Working in Malta, Cyprus and Cornwall, we were able to adapt the story to the individual locations. Each place had its own story, geography, trades, political issues and people but we realised they were not so very different. Most poignantly we found this in Cyprus (2004) when we brought Turkish and Greek Cypriots together to collaborate as audience, participant and performer.

We had to get permission from the UN to build our village and we needed to place it on the Green Line, the buffer zone between the two separated halves of the island. We found an eclectic mix of Turkish and Greek Cypriot theatre makers and, amazingly, we were granted permission to allow the two halves of the island to come together to form the audience.
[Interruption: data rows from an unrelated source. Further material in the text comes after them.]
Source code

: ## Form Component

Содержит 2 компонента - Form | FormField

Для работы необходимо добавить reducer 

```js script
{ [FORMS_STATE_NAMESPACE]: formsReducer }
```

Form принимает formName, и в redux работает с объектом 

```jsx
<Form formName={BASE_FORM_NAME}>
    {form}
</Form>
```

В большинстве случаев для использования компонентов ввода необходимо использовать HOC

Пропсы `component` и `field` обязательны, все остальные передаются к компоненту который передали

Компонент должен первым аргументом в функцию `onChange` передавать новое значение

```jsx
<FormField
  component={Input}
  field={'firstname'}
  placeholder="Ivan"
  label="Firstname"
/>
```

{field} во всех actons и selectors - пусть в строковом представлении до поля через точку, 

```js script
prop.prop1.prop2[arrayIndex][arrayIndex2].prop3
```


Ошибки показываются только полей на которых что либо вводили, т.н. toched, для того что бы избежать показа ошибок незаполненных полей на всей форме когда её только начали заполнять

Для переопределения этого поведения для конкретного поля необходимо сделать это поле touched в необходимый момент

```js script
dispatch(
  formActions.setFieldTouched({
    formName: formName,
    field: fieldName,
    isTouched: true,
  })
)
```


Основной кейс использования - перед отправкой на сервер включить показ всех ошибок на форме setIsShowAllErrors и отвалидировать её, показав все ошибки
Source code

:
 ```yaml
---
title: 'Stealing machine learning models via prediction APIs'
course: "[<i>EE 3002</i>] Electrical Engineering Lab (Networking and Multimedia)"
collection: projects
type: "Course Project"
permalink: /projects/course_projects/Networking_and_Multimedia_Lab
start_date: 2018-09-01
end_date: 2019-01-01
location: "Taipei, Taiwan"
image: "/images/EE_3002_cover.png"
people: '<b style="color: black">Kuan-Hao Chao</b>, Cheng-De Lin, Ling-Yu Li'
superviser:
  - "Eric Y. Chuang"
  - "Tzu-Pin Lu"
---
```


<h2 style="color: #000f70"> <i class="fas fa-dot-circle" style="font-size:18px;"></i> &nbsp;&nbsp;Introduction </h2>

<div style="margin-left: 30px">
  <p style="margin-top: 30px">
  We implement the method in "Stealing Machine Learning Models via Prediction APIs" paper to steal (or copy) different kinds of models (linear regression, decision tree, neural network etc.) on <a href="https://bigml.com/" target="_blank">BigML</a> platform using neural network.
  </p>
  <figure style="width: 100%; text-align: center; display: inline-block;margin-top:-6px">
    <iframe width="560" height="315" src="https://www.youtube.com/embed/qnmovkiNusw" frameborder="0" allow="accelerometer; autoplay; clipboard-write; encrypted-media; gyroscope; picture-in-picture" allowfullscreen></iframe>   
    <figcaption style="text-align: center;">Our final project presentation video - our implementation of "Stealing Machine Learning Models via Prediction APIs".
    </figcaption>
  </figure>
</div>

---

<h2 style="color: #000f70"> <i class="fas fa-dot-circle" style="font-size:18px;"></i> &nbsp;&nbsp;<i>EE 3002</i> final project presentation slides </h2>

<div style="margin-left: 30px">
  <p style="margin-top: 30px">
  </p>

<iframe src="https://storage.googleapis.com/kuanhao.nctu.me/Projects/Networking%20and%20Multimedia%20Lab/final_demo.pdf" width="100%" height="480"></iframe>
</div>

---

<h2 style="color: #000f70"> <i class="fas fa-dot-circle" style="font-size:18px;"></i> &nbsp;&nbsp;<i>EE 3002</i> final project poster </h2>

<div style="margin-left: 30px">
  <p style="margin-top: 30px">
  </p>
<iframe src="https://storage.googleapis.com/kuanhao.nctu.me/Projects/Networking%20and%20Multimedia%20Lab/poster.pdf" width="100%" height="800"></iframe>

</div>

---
Mahal-le, our village was set in a derelict tavern that had been closed down because of sniper fire. Every night we brought it back to life with songs, dances and poignant emotion.

 

“The strongest memory of making this show was in a rehearsal. Derman, a Turkish Cypriot performer began teaching his dance to the company. The Greek Cypriot girls immediately joined him, with tears in their eyes, saying: ‘This is my dance. This is the dance we do in my village’. We had been told that the two cultures have been separated for 26 years.

We had a glimpse of what that meant and this is perhaps what this work does best – it leaps across boundaries of nationality, culture, language, prejudice and history.”
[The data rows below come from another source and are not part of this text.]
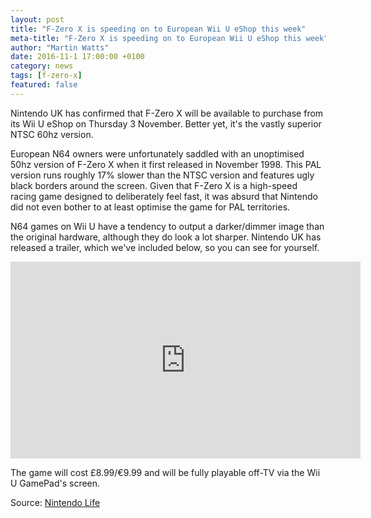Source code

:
```yaml
---
layout: post
title: "F-Zero X is speeding on to European Wii U eShop this week"
meta-title: "F-Zero X is speeding on to European Wii U eShop this week"
author: "Martin Watts"
date: 2016-11-1 17:00:00 +0100
category: news
tags: [f-zero-x]
featured: false
---
```

Nintendo UK has confirmed that F-Zero X will be available to purchase from its Wii U eShop on Thursday 3 November. Better yet, it's the vastly superior NTSC 60hz version.

European N64 owners were unfortunately saddled with an unoptimised 50hz version of F-Zero X when it first released in November 1998. This PAL version runs roughly 17% slower than the NTSC version and features ugly black borders around the screen. Given that F-Zero X is a high-speed racing game designed to deliberately feel fast, it was absurd that Nintendo did not even bother to at least optimise the game for PAL territories.

N64 games on Wii U have a tendency to output a darker/dimmer image than the original hardware, although they do look a lot sharper. Nintendo UK has released a trailer, which we've included below, so you can see for yourself.

<iframe width="560" height="315" src="https://www.youtube.com/embed/a6G-gYZtlwg" frameborder="0" allowfullscreen></iframe>

The game will cost £8.99/€9.99 and will be fully playable off-TV via the Wii U GamePad's screen.

Source: [Nintendo Life]("http://www.nintendolife.com/news/2016/10/nintendo_confirms_that_upcoming_european_release_of_f-zero_x_is_the_60hz_version")
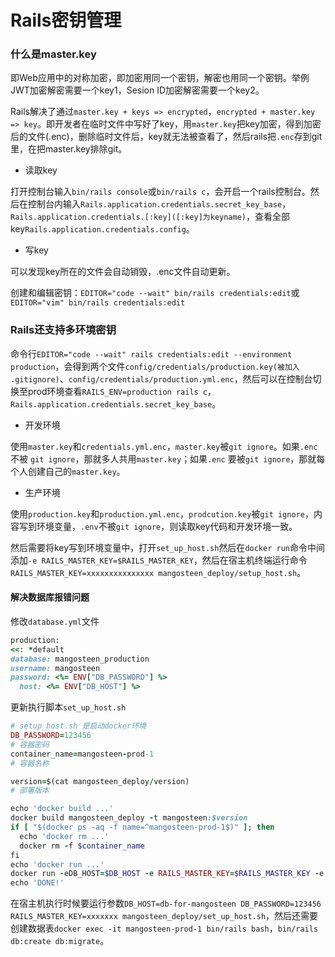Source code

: # Rails密钥管理
### 什么是master.key
即Web应用中的对称加密，即加密用同一个密钥，解密也用同一个密钥。举例JWT加密解密需要一个key1，Sesion ID加密解密需要一个key2。

Rails解决了通过`master.key + keys => encrypted`，`encrypted + master.key => key`。即开发者在临时文件中写好了key，用`master.key`把key加密，得到加密后的文件(.enc)，删除临时文件后，key就无法被查看了，然后rails把`.enc`存到git里，在把master.key排除git。

+ 读取key

打开控制台输入`bin/rails console`或`bin/rails c`，会开启一个rails控制台。然后在控制台内输入`Rails.application.credentials.secret_key_base`，`Rails.application.credentials.[:key]([:key]为keyname)`，查看全部key`Rails.application.credentials.config`。

+ 写key

可以发现key所在的文件会自动销毁，.enc文件自动更新。

创建和编辑密钥：`EDITOR="code --wait" bin/rails credentials:edit`或`EDITOR="vim" bin/rails credentials:edit`

### Rails还支持多环境密钥
命令行`EDITOR="code --wait" rails credentials:edit --environment production`，会得到两个文件`config/credentials/production.key(被加入 .gitignore)`、`config/credentials/production.yml.enc`，然后可以在控制台切换至prod环境查看`RAILS_ENV=production rails c`，`Rails.application.credentials.secret_key_base`。

+ 开发环境

使用`master.key`和`credentials.yml.enc`，`master.key`被`git ignore`。如果`.enc`不被 `git ignore`，那就多人共用`master.key`；如果`.enc` 要被`git ignore`，那就每个人创建自己的`master.key`。

+ 生产环境

使用`production.key`和`production.yml.enc`，`prodcution.key`被`git ignore`，内容写到环境变量，`.env`不被`git ignore`，则读取key代码和开发环境一致。

然后需要将key写到环境变量中，打开`set_up_host.sh`然后在`docker run`命令中间添加`-e RAILS_MASTER_KEY=$RAILS_MASTER_KEY`，然后在宿主机终端运行命令`RAILS_MASTER_KEY=xxxxxxxxxxxxxxx mangosteen_deploy/setup_host.sh`。

#### 解决数据库报错问题
修改`database.yml`文件

```ruby
production:
<<: *default
database: mangosteen_production
username: mangosteen
password: <%= ENV["DB_PASSWORD"] %>
  host: <%= ENV["DB_HOST"] %>
```

更新执行脚本`set_up_host.sh`

```ruby
# setup_host.sh 是启动docker环境
DB_PASSWORD=123456
# 容器密码
container_name=mangosteen-prod-1
# 容器名称

version=$(cat mangosteen_deploy/version)
# 部署版本

echo 'docker build ...'
docker build mangosteen_deploy -t mangosteen:$version
if [ "$(docker ps -aq -f name=^mangosteen-prod-1$)" ]; then
  echo 'docker rm ...'
  docker rm -f $container_name
fi
echo 'docker run ...'
docker run -eDB_HOST=$DB_HOST -e RAILS_MASTER_KEY=$RAILS_MASTER_KEY -e DB_PASSWORD=$DB_PASSWORD -d -p 3000:3000 --network=network1 --name=$container_name mangosteen:$version
echo 'DONE!' 
```

在宿主机执行时候要运行参数`DB_HOST=db-for-mangosteen DB_PASSWORD=123456 RAILS_MASTER_KEY=xxxxxxx mangosteen_deploy/set_up_host.sh`，然后还需要创建数据表`docker exec -it mangosteen-prod-1 bin/rails bash`，`bin/rails db:create db:migrate`。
Mercedes Kemp – WildWorks Writer

 

Mahal-le materialised in 3 different locations: Vittoriosa, Nicosia, Hayle. It was not a representation of those places. It was itself. But it may be that the challenges faced by Mahal-le when a decrepit old birdman crash-lands in its midst might have appeared somewhat familiar.

Initially suspicion, superstition and prejudice are rife but as prosperity creeps in, the attitudes change, but so do the dynamics of community. For better or for worse? That’s for you to decide.
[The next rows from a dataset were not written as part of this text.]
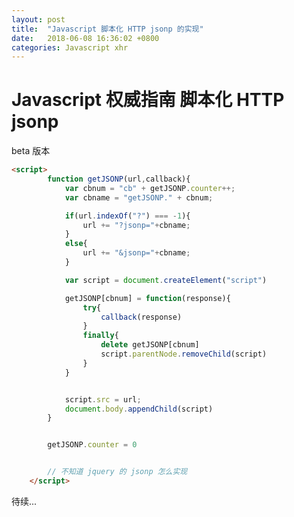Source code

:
 ```yaml
---
layout: post
title:  "Javascript 脚本化 HTTP jsonp 的实现"
date:   2018-06-08 16:36:02 +0800
categories: Javascript xhr
---
```

# Javascript 权威指南 脚本化 HTTP jsonp

beta 版本

```html
<script>
        function getJSONP(url,callback){
            var cbnum = "cb" + getJSONP.counter++;
            var cbname = "getJSONP." + cbnum;

            if(url.indexOf("?") === -1){
                url += "?jsonp="+cbname;
            }
            else{
                url += "&jsonp="+cbname;
            }

            var script = document.createElement("script")

            getJSONP[cbnum] = function(response){
                try{
                    callback(response)
                }
                finally{
                    delete getJSONP[cbnum]
                    script.parentNode.removeChild(script)
                }
            }


            script.src = url;
            document.body.appendChild(script)
        }


        getJSONP.counter = 0


        // 不知道 jquery 的 jsonp 怎么实现 
    </script>

```

待续...





 

 



[jekyll-docs]: https://jekyllrb.com/docs/home
[jekyll-gh]:   https://github.com/jekyll/jekyll
[jekyll-talk]: https://talk.jekyllrb.com/
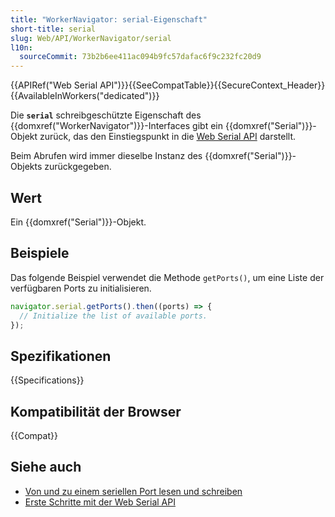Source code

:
 ```yaml
---
title: "WorkerNavigator: serial-Eigenschaft"
short-title: serial
slug: Web/API/WorkerNavigator/serial
l10n:
  sourceCommit: 73b2b6ee411ac094b9fc57dafac6f9c232fc20d9
---
```


{{APIRef("Web Serial API")}}{{SeeCompatTable}}{{SecureContext_Header}}{{AvailableInWorkers("dedicated")}}

Die **`serial`** schreibgeschützte Eigenschaft des {{domxref("WorkerNavigator")}}-Interfaces gibt ein {{domxref("Serial")}}-Objekt zurück, das den Einstiegspunkt in die [Web Serial API](/de/docs/Web/API/Web_Serial_API) darstellt.

Beim Abrufen wird immer dieselbe Instanz des {{domxref("Serial")}}-Objekts zurückgegeben.

## Wert

Ein {{domxref("Serial")}}-Objekt.

## Beispiele

Das folgende Beispiel verwendet die Methode `getPorts()`, um eine Liste der verfügbaren Ports zu initialisieren.

```js
navigator.serial.getPorts().then((ports) => {
  // Initialize the list of available ports.
});
```

## Spezifikationen

{{Specifications}}

## Kompatibilität der Browser

{{Compat}}

## Siehe auch

- [Von und zu einem seriellen Port lesen und schreiben](https://developer.chrome.com/docs/capabilities/serial)
- [Erste Schritte mit der Web Serial API](https://codelabs.developers.google.com/codelabs/web-serial#0)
The working harbours were our stage; each presenting a stunning platform but also a source of inspiration, talent and the material for our stories. Every place makes its own special demands but where there’s a will there’s a way and we were introduced to local people willing to help us. They become part of the production and the team grew. By these chance encounters meaning and depth are added to the production.

In Malta (2003), the whole town turned out to watch the event, witnessing local people abseiling down the town’s 60ft sheer walls, speed boats racing across the water and an ‘angel’ flying 300ft over the grand harbour.

Finally in 2005 we came home to Cornwall, to Hayle Harbour which back in the early 19th Century was the most important mining port and steam engineering manufacturing centre of the world. The South Quay we inhabited was a dog walkers wasteland.

To the magical-realist village of Maha-le that we created, we added the following: a festival of Cornish, Maltese and Cypriot food & crafts, a generous portion of music, stirred in some dancing, blended in a charismatic bunch of performers, poured in hordes of people and infused an array of colour and the spectacular. Last but by no means least, we added a few drops of the WildWorks magic essence and we breathed life into this abandoned, historical  landscape.

Each night, 10pm sharp, the people of Hayle came out of their houses and watched our angel soar high above the town, illuminated in brilliant white against the black night sky.

 

“On a multitude of levels A Very Old Man is an extraordinary piece of work. In terms of the regenerative effect of a piece of work on a depressed community, the social cohesion that this might inspire, the civic pride in hosting work of this quality and (most importantly in my view) in terms of the artistic quality of the work itself this is an exemplary achievement.”

David Micklem – Theatre Officer, Arts Council England, 2005

 

The Three Islands Project was a trans-national theatrical collaboration between Kneehigh Theatre Company, Cornwall, UK; WILDWORKS, Cornwall UK; St James Centre for Creativity, Malta and the Cyprus Theatre Organisation.